Geography, Space, and Everyday Public Life

I regularly think and observe geographically.

I have noticed over several years at restaurants and elsewhere that (people who present themselves as) men generally take up far more room than is strictly necessary and far more room than women or male children. And apparently this phenomenon is called “manspreading” and has mainly received attention where public transportation is concerned.  

Men are more guilty than women of having their arms, legs, and any personal belongings positioned such that they occupy more space and as a result, seem bigger. For instance, when I’m at Panera Bread to get my drink, I’ll stand such that people can walk around me and can reach on either side of me. I don’t need immediate physical access to the entire soda machine, and there is no reason two or three people can’t use it at once. But, it’s nothing for another man to stand such that no one can do anything in the vicinity until he is finished.
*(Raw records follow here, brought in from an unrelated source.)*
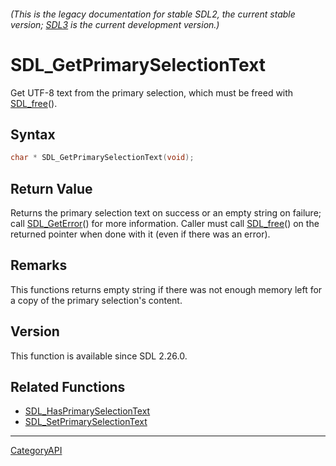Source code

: ###### (This is the legacy documentation for stable SDL2, the current stable version; [SDL3](https://wiki.libsdl.org/SDL3/) is the current development version.)
# SDL_GetPrimarySelectionText

Get UTF-8 text from the primary selection, which must be freed with [SDL_free](SDL_free.md)().

## Syntax

```c
char * SDL_GetPrimarySelectionText(void);

```

## Return Value

Returns the primary selection text on success or an empty string on
failure; call [SDL_GetError](SDL_GetError.md)() for more information. Caller
must call [SDL_free](SDL_free.md)() on the returned pointer when done with it
(even if there was an error).

## Remarks

This functions returns empty string if there was not enough memory left for
a copy of the primary selection's content.

## Version

This function is available since SDL 2.26.0.

## Related Functions

* [SDL_HasPrimarySelectionText](SDL_HasPrimarySelectionText.md)
* [SDL_SetPrimarySelectionText](SDL_SetPrimarySelectionText.md)

----
[CategoryAPI](CategoryAPI.md)
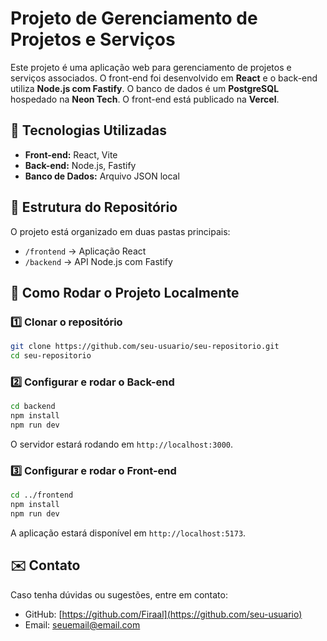 # Projeto de Gerenciamento de Projetos e Serviços

Este projeto é uma aplicação web para gerenciamento de projetos e serviços associados. O front-end foi desenvolvido em **React** e o back-end utiliza **Node.js com Fastify**. O banco de dados é um **PostgreSQL** hospedado na **Neon Tech**. O front-end está publicado na **Vercel**.

## 🚀 Tecnologias Utilizadas

- **Front-end:** React, Vite
- **Back-end:** Node.js, Fastify
- **Banco de Dados:** Arquivo JSON local



## 📂 Estrutura do Repositório

O projeto está organizado em duas pastas principais:

- `/frontend` → Aplicação React
- `/backend` → API Node.js com Fastify

## 🔧 Como Rodar o Projeto Localmente

### 1️⃣ Clonar o repositório

```bash
git clone https://github.com/seu-usuario/seu-repositorio.git
cd seu-repositorio
```

### 2️⃣ Configurar e rodar o Back-end

```bash
cd backend
npm install
npm run dev
```

O servidor estará rodando em `http://localhost:3000`.

### 3️⃣ Configurar e rodar o Front-end

```bash
cd ../frontend
npm install
npm run dev
```

A aplicação estará disponível em `http://localhost:5173`.

## ✉️ Contato

Caso tenha dúvidas ou sugestões, entre em contato:

- GitHub: [https://github.com/Firaal](https://github.com/seu-usuario)
- Email: [seuemail@email.com](mailto\:seuemail@email.com)

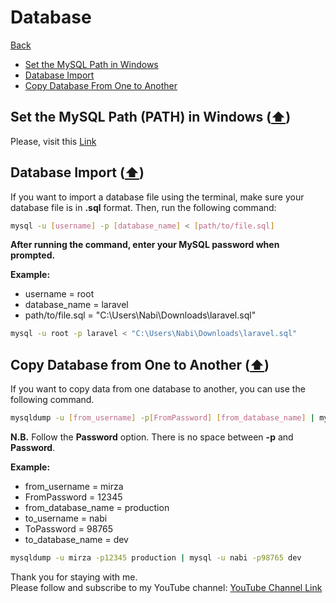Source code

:# Database

[Back](./..)

- [Set the MySQL Path in Windows](#set-the-mysql-path-path-in-windows-%EF%B8%8F)
- [Database Import](#database-import-%EF%B8%8F)
- [Copy Database From One to Another](#copy-database-from-one-to-another-%EF%B8%8F)

## Set the MySQL Path (PATH) in Windows ([⬆️](#database))
Please, visit this [Link](./../laravel/installation/phpMyAdmin/README.md#set-the-mysql-path-path-in-windows-️)

## Database Import ([⬆️](#database))
If you want to import a database file using the terminal, make sure your database file is in **.sql** format. Then, run the following command:
```sh
mysql -u [username] -p [database_name] < [path/to/file.sql]
```

**After running the command, enter your MySQL password when prompted.**

**Example:**
* username = root
* database_name = laravel
* path/to/file.sql = "C:\Users\Nabi\Downloads\laravel.sql"

```sh
mysql -u root -p laravel < "C:\Users\Nabi\Downloads\laravel.sql"
```

## Copy Database from One to Another ([⬆️](#database))

If you want to copy data from one database to another, you can use the following command.

```sh
mysqldump -u [from_username] -p[FromPassword] [from_database_name] | mysql -u [to_username] -p[ToPassword] [to_database_name]
```

**N.B.** Follow the **Password** option. There is no space between **-p** and **Password**.

**Example:**
* from_username = mirza
* FromPassword = 12345
* from_database_name = production
* to_username = nabi
* ToPassword = 98765
* to_database_name = dev

```sh
mysqldump -u mirza -p12345 production | mysql -u nabi -p98765 dev
```


Thank you for staying with me.  
Please follow and subscribe to my YouTube channel: [YouTube Channel Link](https://www.youtube.com/@MirzaMdGolamNabi)
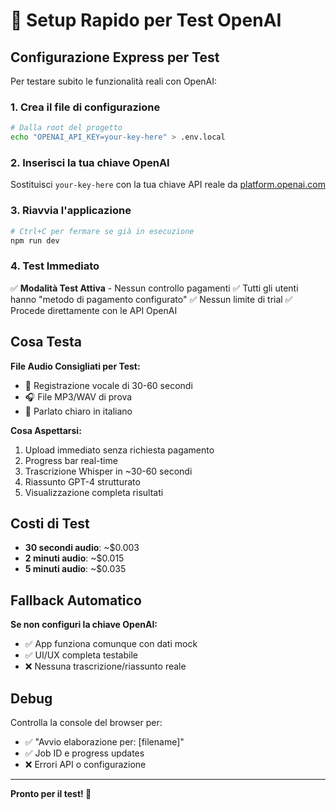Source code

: # 🧪 Setup Rapido per Test OpenAI

## Configurazione Express per Test

Per testare subito le funzionalità reali con OpenAI:

### 1. Crea il file di configurazione
```bash
# Dalla root del progetto
echo "OPENAI_API_KEY=your-key-here" > .env.local
```

### 2. Inserisci la tua chiave OpenAI
Sostituisci `your-key-here` con la tua chiave API reale da [platform.openai.com](https://platform.openai.com)

### 3. Riavvia l'applicazione
```bash
# Ctrl+C per fermare se già in esecuzione
npm run dev
```

### 4. Test Immediato
✅ **Modalità Test Attiva** - Nessun controllo pagamenti
✅ Tutti gli utenti hanno "metodo di pagamento configurato"
✅ Nessun limite di trial
✅ Procede direttamente con le API OpenAI

## Cosa Testa

**File Audio Consigliati per Test:**
- 📱 Registrazione vocale di 30-60 secondi
- 🎧 File MP3/WAV di prova
- 💬 Parlato chiaro in italiano

**Cosa Aspettarsi:**
1. Upload immediato senza richiesta pagamento
2. Progress bar real-time
3. Trascrizione Whisper in ~30-60 secondi
4. Riassunto GPT-4 strutturato
5. Visualizzazione completa risultati

## Costi di Test

- **30 secondi audio**: ~$0.003
- **2 minuti audio**: ~$0.015  
- **5 minuti audio**: ~$0.035

## Fallback Automatico

**Se non configuri la chiave OpenAI:**
- ✅ App funziona comunque con dati mock
- ✅ UI/UX completa testabile
- ❌ Nessuna trascrizione/riassunto reale

## Debug

Controlla la console del browser per:
- ✅ "Avvio elaborazione per: [filename]"
- ✅ Job ID e progress updates
- ❌ Errori API o configurazione

---

**Pronto per il test! 🚀**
Such use, such monopolization (?) of space, I’m sure is largely unconscious, but there it is and is nonetheless a manifestation of Male Privilege. 

Similarly, when I am eating at restaurants, more and more often there is a little plate, bowl, or something coming all the time, in addition to sometimes a new glass for each refill. In a typical dining experience I might–through no autonomous choice–end up being given 5-7 plates of some kind or another, 2-6 glasses, plus silverware, and napkins. This all adds up, especially when viewed as an extension of the space I take up, and it tends to make me feel very uncomfortable. For this reason, I do my best to consolidate extra plates and whatnot as possible. 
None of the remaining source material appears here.